• INPUT:
━━━━━━━━━━━━━━━━
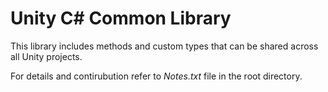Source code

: # Unity C# Common Library #

This library includes methods and custom types that can be shared across all Unity projects.

For details and contirubution refer to *Notes.txt* file in the root directory.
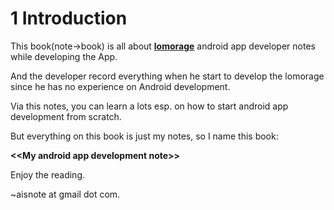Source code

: # 1 Introduction

This book(note->book) is all about **[lomorage](https://lomorage.com)** android app developer notes while developing the App.

And the developer record everything when he start to develop the lomorage since he has no experience on Android development.

Via this notes, you can learn a lots esp. on how to start android app development from scratch.

But everything on this book is just my notes, so I name this book:

 **\<\<My android app development note\>\>**




Enjoy the reading.

~aisnote at gmail dot com.
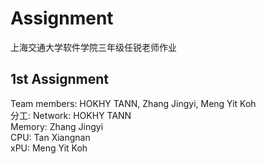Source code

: # Assignment
上海交通大学软件学院三年级任锐老师作业

## 1st Assignment 
Team members: HOKHY TANN, Zhang Jingyi, Meng Yit Koh   
分工: Network: HOKHY TANN  
      Memory: Zhang Jingyi  
      CPU: Tan Xiangnan  
      xPU: Meng Yit Koh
━━━━━━━━━━━━━━━━
• TASK: Repeat the data verbatim, excluding all pictures.

• SOLUTION FOR THIS EXERCISE:
Source code

: # Unity C# Common Library #

This library includes methods and custom types that can be shared across all Unity projects.

For details and contirubution refer to *Notes.txt* file in the root directory.
Source code

: # 1 Introduction

This book(note->book) is all about **[lomorage](https://lomorage.com)** android app developer notes while developing the App.

And the developer record everything when he start to develop the lomorage since he has no experience on Android development.

Via this notes, you can learn a lots esp. on how to start android app development from scratch.

But everything on this book is just my notes, so I name this book:

 **\<\<My android app development note\>\>**




Enjoy the reading.

~aisnote at gmail dot com.
Source code

: # Assignment
上海交通大学软件学院三年级任锐老师作业

## 1st Assignment 
Team members: HOKHY TANN, Zhang Jingyi, Meng Yit Koh   
分工: Network: HOKHY TANN  
      Memory: Zhang Jingyi  
      CPU: Tan Xiangnan  
      xPU: Meng Yit Koh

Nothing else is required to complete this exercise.